Das Ergebnis des ersten Kinaesthetics-Grundkurses für pflegende Angehörige hat eine Teilnehmerin in wenige Worte fassen können: „Ich habe gelernt, meinem Angehörigen die Zeit zu geben, die er benötigt, um die noch vorhandenen Bewegungsfähigkeiten einzusetzen. Davon profitiere auch ich, weil es für mich viel weniger anstrengend ist. Es ist für uns beide mehr Lebensqualität."

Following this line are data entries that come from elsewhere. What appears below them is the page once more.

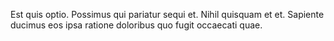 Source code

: Est quis optio.
Possimus qui pariatur sequi et.
Nihil quisquam et et.
Sapiente ducimus eos ipsa ratione doloribus quo fugit occaecati quae.
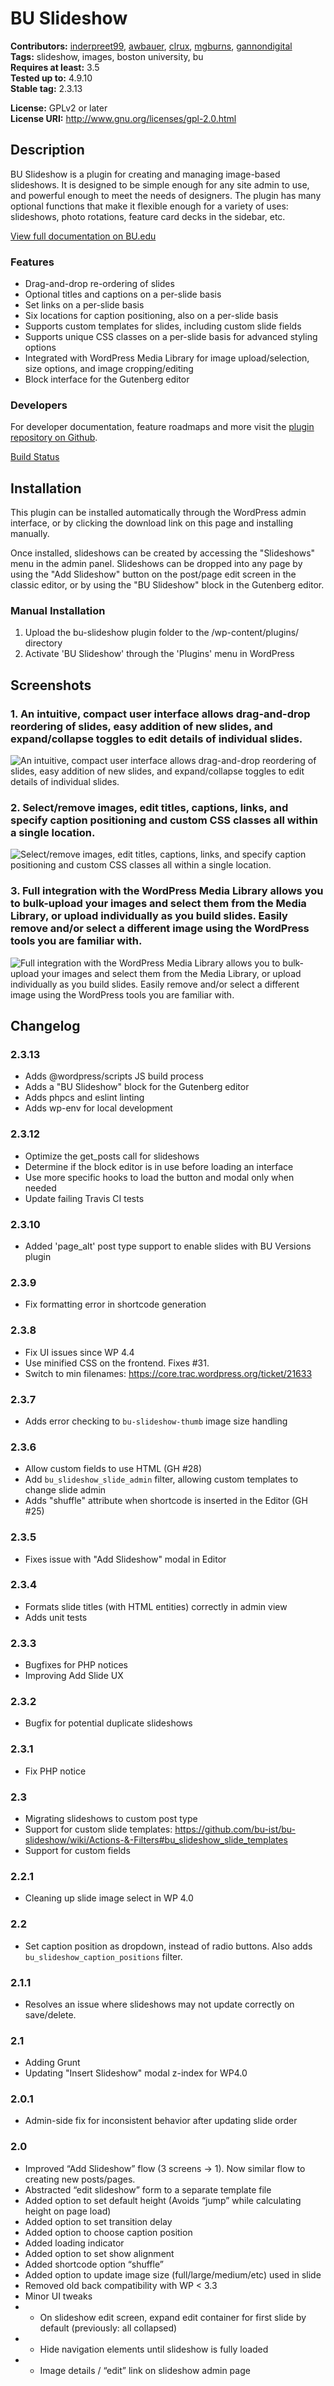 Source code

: # BU Slideshow #
**Contributors:** [inderpreet99](https://profiles.wordpress.org/inderpreet99), [awbauer](https://profiles.wordpress.org/awbauer), [clrux](https://profiles.wordpress.org/clrux), [mgburns](https://profiles.wordpress.org/mgburns), [gannondigital](https://profiles.wordpress.org/gannondigital)  
**Tags:** slideshow, images, boston university, bu  
**Requires at least:** 3.5  
**Tested up to:** 4.9.10  
**Stable tag:** 2.3.13

**License:** GPLv2 or later  
**License URI:** http://www.gnu.org/licenses/gpl-2.0.html  


## Description ##
BU Slideshow is a plugin for creating and managing image-based slideshows. It is designed to be simple enough for any site admin to use, and powerful enough to meet the needs of designers. The plugin has many optional functions that make it flexible enough for a variety of uses: slideshows, photo rotations, feature card decks in the sidebar, etc.

[View full documentation on BU.edu](https://www.bu.edu/tech/services/comm/websites/www/wordpress/how-to/create-slideshows/)

### Features ###
* Drag-and-drop re-ordering of slides
* Optional titles and captions on a per-slide basis
* Set links on a per-slide basis
* Six locations for caption positioning, also on a per-slide basis
* Supports custom templates for slides, including custom slide fields
* Supports unique CSS classes on a per-slide basis for advanced styling options
* Integrated with WordPress Media Library for image upload/selection, size options, and image cropping/editing
* Block interface for the Gutenberg editor

### Developers ###

For developer documentation, feature roadmaps and more visit the [plugin repository on Github](https://github.com/bu-ist/bu-slideshow/).

[Build Status](https://travis-ci.org/bu-ist/bu-slideshow)

## Installation ##
This plugin can be installed automatically through the WordPress admin interface, or by clicking the download link on this page and installing manually.

Once installed, slideshows can be created by accessing the "Slideshows" menu in the admin panel. Slideshows can be dropped into any page by using the "Add Slideshow" button on the post/page edit screen in the classic editor, or by using the "BU Slideshow" block in the Gutenberg editor.

### Manual Installation ###
1. Upload the bu-slideshow plugin folder to the /wp-content/plugins/ directory
2. Activate 'BU Slideshow' through the 'Plugins' menu in WordPress

## Screenshots ##

### 1. An intuitive, compact user interface allows drag-and-drop reordering of slides, easy addition of new slides, and expand/collapse toggles to edit details of individual slides. ###
![An intuitive, compact user interface allows drag-and-drop reordering of slides, easy addition of new slides, and expand/collapse toggles to edit details of individual slides.](http://ps.w.org/bu-slideshow/assets/screenshot-1.png)

### 2. Select/remove images, edit titles, captions, links, and specify caption positioning and custom CSS classes all within a single location. ###
![Select/remove images, edit titles, captions, links, and specify caption positioning and custom CSS classes all within a single location.](http://ps.w.org/bu-slideshow/assets/screenshot-2.png)

### 3. Full integration with the WordPress Media Library allows you to bulk-upload your images and select them from the Media Library, or upload individually as you build slides. Easily remove and/or select a different image using the WordPress tools you are familiar with. ###
![Full integration with the WordPress Media Library allows you to bulk-upload your images and select them from the Media Library, or upload individually as you build slides. Easily remove and/or select a different image using the WordPress tools you are familiar with.](http://ps.w.org/bu-slideshow/assets/screenshot-3.png)

## Changelog ##

### 2.3.13 ###

* Adds @wordpress/scripts JS build process
* Adds a "BU Slideshow" block for the Gutenberg editor
* Adds phpcs and eslint linting
* Adds wp-env for local development

### 2.3.12 ###
* Optimize the get_posts call for slideshows
* Determine if the block editor is in use before loading an interface
* Use more specific hooks to load the button and modal only when needed
* Update failing Travis CI tests

### 2.3.10 ###
* Added 'page_alt' post type support to enable slides with BU Versions plugin

### 2.3.9 ###
* Fix formatting error in shortcode generation

### 2.3.8 ###
* Fix UI issues since WP 4.4
* Use minified CSS on the frontend. Fixes #31.
* Switch to min filenames: https://core.trac.wordpress.org/ticket/21633

### 2.3.7 ###
* Adds error checking to `bu-slideshow-thumb` image size handling

### 2.3.6 ###
* Allow custom fields to use HTML (GH #28)
* Add `bu_slideshow_slide_admin` filter, allowing custom templates to change slide admin
* Adds "shuffle" attribute when shortcode is inserted in the Editor (GH #25)

### 2.3.5 ###
* Fixes issue with "Add Slideshow" modal in Editor

### 2.3.4 ###
* Formats slide titles (with HTML entities) correctly in admin view
* Adds unit tests

### 2.3.3 ###
* Bugfixes for PHP notices
* Improving Add Slide UX

### 2.3.2 ###
* Bugfix for potential duplicate slideshows

### 2.3.1 ###
* Fix PHP notice

### 2.3 ###
* Migrating slideshows to custom post type
* Support for custom slide templates: https://github.com/bu-ist/bu-slideshow/wiki/Actions-&-Filters#bu_slideshow_slide_templates
* Support for custom fields

### 2.2.1 ###
* Cleaning up slide image select in WP 4.0

### 2.2 ###
* Set caption position as dropdown, instead of radio buttons. Also adds `bu_slideshow_caption_positions` filter.

### 2.1.1 ###
* Resolves an issue where slideshows may not update correctly on save/delete.

### 2.1 ###
* Adding Grunt
* Updating "Insert Slideshow" modal z-index for WP4.0

### 2.0.1 ###
* Admin-side fix for inconsistent behavior after updating slide order

### 2.0 ###
* Improved “Add Slideshow” flow (3 screens -> 1). Now similar flow to creating new posts/pages.
* Abstracted “edit slideshow” form to a separate template file
* Added option to set default height (Avoids “jump” while calculating height on page load)
* Added option to set transition delay
* Added option to choose caption position
* Added loading indicator
* Added option to set show alignment
* Added shortcode option “shuffle”
* Added option to update image size (full/large/medium/etc) used in slide
* Removed old back compatibility with WP < 3.3
* Minor UI tweaks
* - On slideshow edit screen, expand edit container for first slide by default (previously: all collapsed)
* - Hide navigation elements until slideshow is fully loaded
* - Image details / “edit” link on slideshow admin page
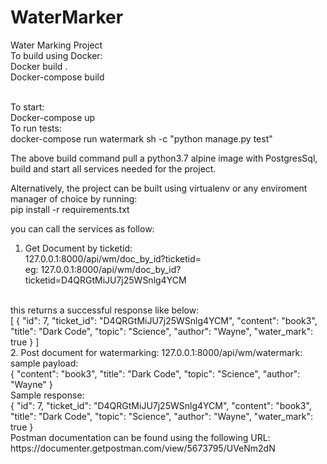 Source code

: # WaterMarker
Water Marking Project
 <br />
To build using Docker:<br />
  Docker build .<br />
  Docker-compose build

 <br />
To start:<br />
  Docker-compose up

 <br />
To run tests:<br />
  docker-compose run watermark sh -c "python manage.py test"


The above build command pull a python3.7 alpine image with PostgresSql,
build and start all services needed for the project.

Alternatively, the project can be built using virtualenv or any enviroment
manager of choice by running:<br />
  pip install -r requirements.txt

you can call the services as follow:
 <br />
  1. Get Document by ticketid:<br />
      127.0.0.1:8000/api/wm/doc_by_id?ticketid=<ticketid> <br />
      eg:
        127.0.0.1:8000/api/wm/doc_by_id?ticketid=D4QRGtMiJU7j25WSnlg4YCM
  <br />
      this returns a successful response like below:
  <br />
      [
          {
              "id": 7,
              "ticket_id": "D4QRGtMiJU7j25WSnlg4YCM",
              "content": "book3",
              "title": "Dark Code",
              "topic": "Science",
              "author": "Wayne",
              "water_mark": true
          }
        ]
 <br />
  2. Post document for watermarking:
      127.0.0.1:8000/api/wm/watermark:
  <br />
        sample payload:<br />
          {
            "content": "book3",
            "title": "Dark Code",
            "topic": "Science",
            "author": "Wayne"
          }
  <br />
        Sample response:<br />
        {
          "id": 7,
          "ticket_id": "D4QRGtMiJU7j25WSnlg4YCM",
          "content": "book3",
          "title": "Dark Code",
          "topic": "Science",
          "author": "Wayne",
          "water_mark": true
        }
  <br />
  Postman documentation can be found using the following URL:
  https://documenter.getpostman.com/view/5673795/UVeNm2dN
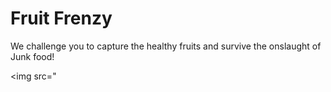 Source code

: <h1> Fruit Frenzy</h1>

  <p> We challenge you to capture the healthy fruits and survive the onslaught of Junk food!</p>
  
<img src="
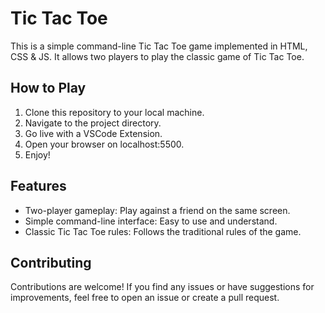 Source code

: # Tic Tac Toe

This is a simple command-line Tic Tac Toe game implemented in HTML, CSS & JS. It allows two players to play the classic game of Tic Tac Toe.

## How to Play

1. Clone this repository to your local machine.
2. Navigate to the project directory.
3. Go live with a VSCode Extension.
4. Open your browser on localhost:5500.
5. Enjoy!

## Features

- Two-player gameplay: Play against a friend on the same screen.
- Simple command-line interface: Easy to use and understand.
- Classic Tic Tac Toe rules: Follows the traditional rules of the game.

## Contributing

Contributions are welcome! If you find any issues or have suggestions for improvements, feel free to open an issue or create a pull request.
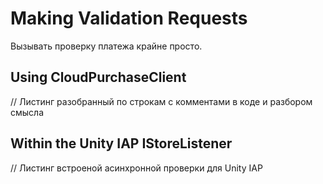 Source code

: # Making Validation Requests

Вызывать проверку платежа крайне просто.

## <a id="client"></a> Using CloudPurchaseClient

// Листинг разобранный по строкам с комментами в коде и разбором смысла

## <a id="unity-iap"></a> Within the Unity IAP IStoreListener

// Листинг встроеной асинхронной проверки для Unity IAP
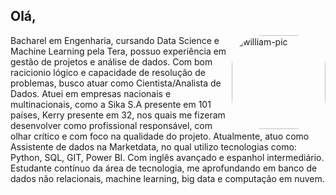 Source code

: ## Olá, 

<div>
  
<img align="right" alt="william-pic" height="150" style="border-radius:50px;" src="https://dkrn4sk0rn31v.cloudfront.net/uploads/2020/10/big-data-x-data-analytics-x-data-science-quais-as-diferencas.png">
  
<div>
  
<div>

  
  
Bacharel em Engenharia, cursando Data Science e Machine Learning pela Tera, possuo experiência em gestão de projetos e análise de dados. 
Com bom racicionio lógico e capacidade de resolução de problemas, busco atuar como Cientista/Analista de Dados.
Atuei em empresas nacionais e multinacionais, como a Sika S.A presente em 101 países, Kerry presente em 32, nos quais me fizeram desenvolver como profissional responsável,
com olhar crítico e com foco na qualidade do projeto.
Atualmente, atuo como Assistente de dados na Marketdata, no qual utilizo tecnologias como: Python, SQL, GIT, Power BI.
Com inglês avançado e espanhol intermediário. 
Estudante contínuo da área de tecnologia, me aprofundando em banco de dados não relacionais, machine learning, big data e computação em nuvem. 

<div>
  
<div>
  

  
                         
                  
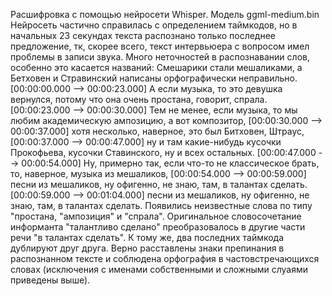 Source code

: Расшифровка с помощью нейросети Whisper. Модель ggml-medium.bin
Нейросеть частично справилась с определением таймкодов, но в начальных 23 секундах текста распознано только последнее предложение, тк, скорее всего, текст интервьюера с вопросом имел проблемы в записи звука.
Много неточностей в распознавании слов, особенно это касается названий: Смешарики стали мешаликами, а Бетховен и Стравинский написаны орфографически неправильно.
[00:00:00.000 --> 00:00:23.000]   А если музыка, то это девушка вернулся, потому что она очень простана, говорит, спрала.
[00:00:23.000 --> 00:00:30.000]   Тем не менее, если музыка, то мы любим академическую ампозицию, а вот композитор,
[00:00:30.000 --> 00:00:37.000]   хотя несколько, наверное, это был Битховен, Штраус,
[00:00:37.000 --> 00:00:47.000]   ну и там какие-нибудь кусочки Прокофьева, кусочки Ставинского, ну и всех остальных.
[00:00:47.000 --> 00:00:54.000]   Ну, примерно так, если что-то не классическое брать, то, наверное, музыка из мешаликов,
[00:00:54.000 --> 00:00:59.000]   песни из мешаликов, ну офигенно, не знаю, там, в талантах сделать.
[00:00:59.000 --> 00:01:04.000]   песни из мешаликов, ну офигенно, не знаю, там, в талантах сделать.
Появились неизвестные слова по типу "простана, "ампозиция" и "спрала".
Оригинальное словосочетание информанта "талантливо сделано" преобразовалось в другие части речи "в талантах сделать".
К тому же, два последних таймкода дублируют друг друга.
Верно расставлены знаки препинания в распознанном тексте и соблюдена орфография в частовстречающихся словах (исключения с именами собственными и сложными слуаями приведены выше).
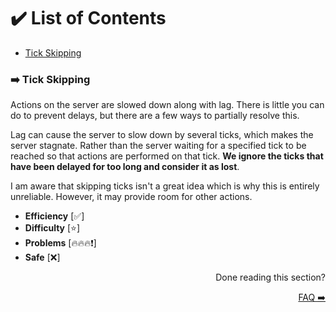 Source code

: # ✔️ List of Contents
- [Tick Skipping](#%EF%B8%8F-tick-skipping)

### ➡️ Tick Skipping
Actions on the server are slowed down along with lag. There is little you can do to prevent delays, but there are a few ways to partially resolve this.

Lag can cause the server to slow down by several ticks, which makes the server stagnate. Rather than the server waiting for a specified tick to be reached so that actions are performed on that tick. **We ignore the ticks that have been delayed for too long and consider it as lost**.

I am aware that skipping ticks isn't a great idea which is why this is entirely unreliable. However, it may provide room for other actions. 

- **Efficiency** [✅]
- **Difficulty** [⭐]
- **Problems** [🔥🔥🔥❗]
- **Safe** [❌]

<div align="right">
  <p>Done reading this section?</p>
    <a href = "https://github.com/AGTHARN/PMMP-Optimizations/blob/main/docs/FAQ.md" target = "_self">FAQ ➡️</a>
</div> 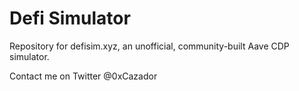 # Defi Simulator

Repository for defisim.xyz, an unofficial, community-built Aave CDP simulator.

Contact me on Twitter @0xCazador

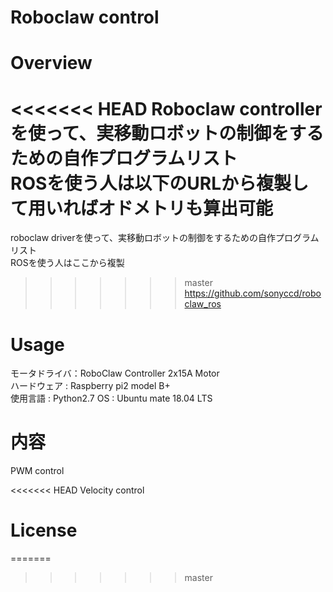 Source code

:# Roboclaw control
# Overview
<<<<<<< HEAD
Roboclaw controllerを使って、実移動ロボットの制御をするための自作プログラムリスト　　　　
ROSを使う人は以下のURLから複製して用いればオドメトリも算出可能    
=======
roboclaw driverを使って、実移動ロボットの制御をするための自作プログラムリスト    
ROSを使う人はここから複製    
>>>>>>> master
https://github.com/sonyccd/roboclaw_ros

# Usage
モータドライバ：RoboClaw Controller 2x15A Motor     
ハードウェア : Raspberry pi2 model B+    
使用言語 : Python2.7
OS : Ubuntu mate 18.04 LTS    

# 内容
PWM control    

<<<<<<< HEAD
Velocity control    


# License
=======
>>>>>>> master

Die sieben Teilnehmer aus Bad Oeynhausen, Minden und Friedewald haben nach der erfolgreichen Teilnahme an den 21 Kursstunden ein Zertifikat bekommen, das sie berechtigt, an einem Kinaesthetics-Aufbaukurs für pflegende Angehörige teilzunehmen. Der nächste Kinaesthetics-Grundkurs für Pflegende Angehörige findet im Herbst an sieben Abenden (9., 15., 17., 22. und 25. November sowie 1. und 14. Dezember 2010) jeweils von 17 Uhr bis 20 Uhr im Sternensaal im Haus Bethanien auf dem Wittekindshofer Gründungsgelände in Bad Oeynhausen-Volmerdingsen (Pfarrer-Krekeler-Straße 15) statt. Die Seminargebühren übernimmt die Pflegekasse der Barmer GEK für alle Mitglieder der gesetzlichen Krankenkassen. Mitglieder privater Versicherungen sollten wegen der Kostenübernahme Kontakt mit ihrer Versicherung aufnehmen. Für Unterlagen und das Zertifikat fallen Kosten in Höhe von 25 Euro an.
Den Kinaesthetics-Grundkurs für pflegende Angehörige erfolgreich abgeschlossen haben: Thorsten Eichmann, Ulrich Gohlke, Rita Habbe, Renate und Sandra Heybrock, Anke Lilienkamp, Else Schreiber, Waldemar und Regina Wysocki.